These are my parents, who've been married for 32 (!!!) years. Congrats, you crazy kids.
Sheila and Bill got married in 1983, and then went on to have me and my brother. A year into dating him my mom knew that she wanted to marry my dad, because, "When I didn't see him I just really missed him a whole lot."
And more specifically, this is my Mom, who is also my personal hero.
And seeing as I'm getting married next year, I wanted to ask Sheila, my hero, for her advice on marriage.
I asked her everything from simple ways to do something nice for your spouse, to how to navigate a tough fight, and the rough patches that every marriage inevitably faces. I learned a lot about my parents, and what it takes to make a marriage work.
Erin: Do you think people should be best friends with their partners?
Mom: That would be the ideal situation. Absolutely.
What should you do when you have a fight?
Mom: Don't be hurtful. Don't say mean things. Don't always think you're right, even though you probably are. Don't be ugly or nasty or mean. Because, actually, if you do say hateful, mean, hurtful things, I don't think you can take it back.
So, being married forever is a long time. What should you do if you or your partner gets a crush on someone else?
Mom: Oh, you'd have to really talk about it.
Erin: Like laugh it off or a serious discussion?
Mom: A serious discussion.
Erin: How do you bring it up?
Mom: You just bring it up. You could say, "Oh by the way, you may not have noticed this, but I believe so-and-so is kind of calling you up or becoming friends with you and I'm upset about it."
I think women have this intuition and they just see the way other women operate and where they're coming from, even though the guy could be totally oblivious to it.
How did you and Dad know that you wanted to have children? Was it a discussion?
How do you stay interested in each other for as long as you have?
Mom: He has his interests and I have mine. He likes the car races. You don't have to be interested in everything. He's a little bit opposite of what my interests are, but he comes back so much happier after he's hanging out with his friends at the races and he comes back and he tells me all about it.
It's like a little break sometimes from one another. I learn something new from him about all these car races and I guess different interests are actually a good thing. He's taught me things that I'm unaware of.
Erin: And that helps?
Mom: Absolutely. It's always good to have friends and different interests. I'm not very controlling of his time and he's not a control person of my time. I think everyone needs a little break and to pursue their different interests that most people have. You're not the same people. You're different.
This is super awkward to ask, but what about staying physically interested in a person? How do you do that after 32 years? That's a long time with one person.
What's a nice, everyday thing to do for your spouse?

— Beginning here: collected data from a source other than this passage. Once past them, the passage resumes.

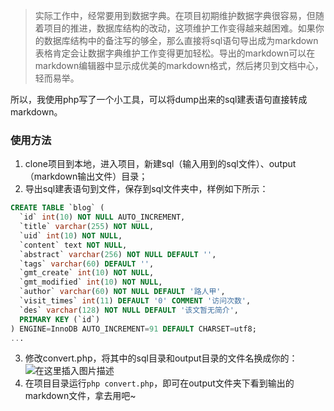 > 实际工作中，经常要用到数据字典。在项目初期维护数据字典很容易，但随着项目的推进，数据库结构的改动，这项维护工作变得越来越困难。如果你的数据库结构中的备注写的够全，那么直接将sql语句导出成为markdown表格肯定会让数据字典维护工作变得更加轻松。导出的markdown可以在markdown编辑器中显示成优美的markdown格式，然后拷贝到文档中心，轻而易举。

所以，我使用php写了一个小工具，可以将dump出来的sql建表语句直接转成markdown。

### 使用方法
1. clone项目到本地，进入项目，新建sql（输入用到的sql文件）、output（markdown输出文件）目录；
2. 导出sql建表语句到文件，保存到sql文件夹中，样例如下所示：
```sql
CREATE TABLE `blog` (
  `id` int(10) NOT NULL AUTO_INCREMENT,
  `title` varchar(255) NOT NULL,
  `uid` int(10) NOT NULL,
  `content` text NOT NULL,
  `abstract` varchar(256) NOT NULL DEFAULT '',
  `tags` varchar(60) DEFAULT '',
  `gmt_create` int(10) NOT NULL,
  `gmt_modified` int(10) NOT NULL,
  `author` varchar(60) NOT NULL DEFAULT '路人甲',
  `visit_times` int(11) DEFAULT '0' COMMENT '访问次数',
  `des` varchar(128) NOT NULL DEFAULT '该文暂无简介',
  PRIMARY KEY (`id`)
) ENGINE=InnoDB AUTO_INCREMENT=91 DEFAULT CHARSET=utf8;
...
```
3. 修改convert.php，将其中的sql目录和output目录的文件名换成你的：
![在这里插入图片描述](https://img-blog.csdnimg.cn/20190418154105770.png?x-oss-process=image/watermark,type_ZmFuZ3poZW5naGVpdGk,shadow_10,text_aHR0cHM6Ly9pZGlvdC5ibG9nLmNzZG4ubmV0,size_16,color_FFFFFF,t_70)
4. 在项目目录运行`php convert.php`，即可在output文件夹下看到输出的markdown文件，拿去用吧~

Mom: Just little things, like, say, if they're busy at work and they want you to do like a little errand for them, or to call somebody, or check something out. It's always nice to get that done. If you make something special for dinner, if you do that, it's always nice. It just means that you're being thoughtful and considerate of the person.

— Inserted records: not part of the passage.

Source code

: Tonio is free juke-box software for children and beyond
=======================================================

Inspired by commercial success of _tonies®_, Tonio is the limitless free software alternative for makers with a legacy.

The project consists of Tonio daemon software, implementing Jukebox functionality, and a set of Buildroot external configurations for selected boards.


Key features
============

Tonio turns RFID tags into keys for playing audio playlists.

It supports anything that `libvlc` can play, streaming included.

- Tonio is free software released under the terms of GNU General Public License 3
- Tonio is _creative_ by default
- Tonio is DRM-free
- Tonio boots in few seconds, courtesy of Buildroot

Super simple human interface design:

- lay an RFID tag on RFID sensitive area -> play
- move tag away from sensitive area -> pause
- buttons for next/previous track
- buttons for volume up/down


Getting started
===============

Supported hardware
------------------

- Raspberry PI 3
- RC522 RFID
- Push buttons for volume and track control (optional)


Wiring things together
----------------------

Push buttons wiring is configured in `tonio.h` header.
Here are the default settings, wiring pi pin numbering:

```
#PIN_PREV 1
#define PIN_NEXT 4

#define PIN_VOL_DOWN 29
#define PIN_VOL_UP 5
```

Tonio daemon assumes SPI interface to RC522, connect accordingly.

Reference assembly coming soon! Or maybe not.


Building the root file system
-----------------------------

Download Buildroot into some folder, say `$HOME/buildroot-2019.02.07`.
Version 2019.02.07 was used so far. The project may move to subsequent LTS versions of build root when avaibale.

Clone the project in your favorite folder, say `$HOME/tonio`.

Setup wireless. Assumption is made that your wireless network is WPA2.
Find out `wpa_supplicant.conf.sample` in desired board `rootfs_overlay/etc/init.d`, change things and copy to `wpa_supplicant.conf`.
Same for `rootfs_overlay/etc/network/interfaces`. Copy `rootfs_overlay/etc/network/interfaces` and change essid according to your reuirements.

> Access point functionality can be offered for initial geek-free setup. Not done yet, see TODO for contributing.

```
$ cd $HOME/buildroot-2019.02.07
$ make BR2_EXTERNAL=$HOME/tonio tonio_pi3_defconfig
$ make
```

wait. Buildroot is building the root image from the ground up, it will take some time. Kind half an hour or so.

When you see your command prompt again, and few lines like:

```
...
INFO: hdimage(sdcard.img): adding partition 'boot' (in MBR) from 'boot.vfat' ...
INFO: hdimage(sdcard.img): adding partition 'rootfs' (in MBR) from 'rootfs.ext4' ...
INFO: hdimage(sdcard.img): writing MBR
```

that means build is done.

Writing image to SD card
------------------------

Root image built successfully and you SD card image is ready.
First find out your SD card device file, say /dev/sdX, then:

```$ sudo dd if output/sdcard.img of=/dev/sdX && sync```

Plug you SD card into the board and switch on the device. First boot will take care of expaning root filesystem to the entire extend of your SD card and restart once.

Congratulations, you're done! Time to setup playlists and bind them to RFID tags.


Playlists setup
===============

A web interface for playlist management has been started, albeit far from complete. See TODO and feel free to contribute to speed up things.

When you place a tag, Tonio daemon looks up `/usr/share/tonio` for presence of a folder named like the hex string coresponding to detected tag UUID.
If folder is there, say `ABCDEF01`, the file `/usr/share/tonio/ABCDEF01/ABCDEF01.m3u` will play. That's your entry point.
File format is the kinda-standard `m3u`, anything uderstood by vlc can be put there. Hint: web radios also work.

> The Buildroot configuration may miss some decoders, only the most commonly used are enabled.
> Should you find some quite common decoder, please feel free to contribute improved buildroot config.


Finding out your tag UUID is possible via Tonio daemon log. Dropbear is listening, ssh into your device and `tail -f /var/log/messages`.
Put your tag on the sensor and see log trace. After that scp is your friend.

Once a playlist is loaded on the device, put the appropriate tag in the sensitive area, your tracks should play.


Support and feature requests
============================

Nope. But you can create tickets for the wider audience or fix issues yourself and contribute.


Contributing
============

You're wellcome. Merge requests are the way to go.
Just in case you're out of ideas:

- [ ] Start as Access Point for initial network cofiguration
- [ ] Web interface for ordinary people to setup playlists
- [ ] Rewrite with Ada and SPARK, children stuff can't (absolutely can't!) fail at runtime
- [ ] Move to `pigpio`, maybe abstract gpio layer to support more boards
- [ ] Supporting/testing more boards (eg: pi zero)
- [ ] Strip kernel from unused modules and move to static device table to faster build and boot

Has there been anything about being married that really surprised you?
Mom: Yeah. Some quirkiness things. Like things that would bother him wouldn't necessarily bother me. It's going to sound weird, but if there's a light bulb out, it really seems to bother your Dad. It bothers him. Any light out and he just gets fixated on it.
Erin: So how do you deal with that quirk for rest of your life without trying to change the other person?
Mom: Well think of your own quirks and weird habits and what they have to put up with, and then you can sort of laugh it off. Because we all have quirks and weird habits. It's the human condition.
What do you do to get through hard times in a marriage?
Mom: Time has a way of healing things and looking at things in the right perspective. Sometimes we get upset, in the moment, but then when we look back, we could say, "Why did I get so upset about that?" I think time is a good healer and just sleeping on things. Thinking things through.
How do you maintain your identity in a marriage? And after becoming a parent?
Me: How does marriage change after the first few years to now, after 32 years?
Mom: I think your Dad and I are definitely very comfortable, more laid-back, not so much sweating the small stuff. You have a bigger perspective, or a bigger picture of life because, we've had losses in our family and that's serious.
What do you think is key to a happy and successful marriage?
Mom: The most important thing is their character. They have to have good character. They have to basically be a good person. Kindness, consideration, not so self-absorbed, putting your needs before their own.
Also the way they treat their mothers. That's really important.
What do you wish you knew about marriage before you got married?
Mom: I wish I knew that it would actually make me be a better person, and your Dad has made me be a better person. He's very non-judgmental about people and I think I was a little bit more judgmental, but he always is on the side of the underdog.
I was a more serious person and he's kind of lightened my outlook on people, on life, on situations. He's lightened it almost like, just don't worry about it. Forget about it. Like that Italian expression, "Forget about it." And when you do forget about it, it actually is a good thing.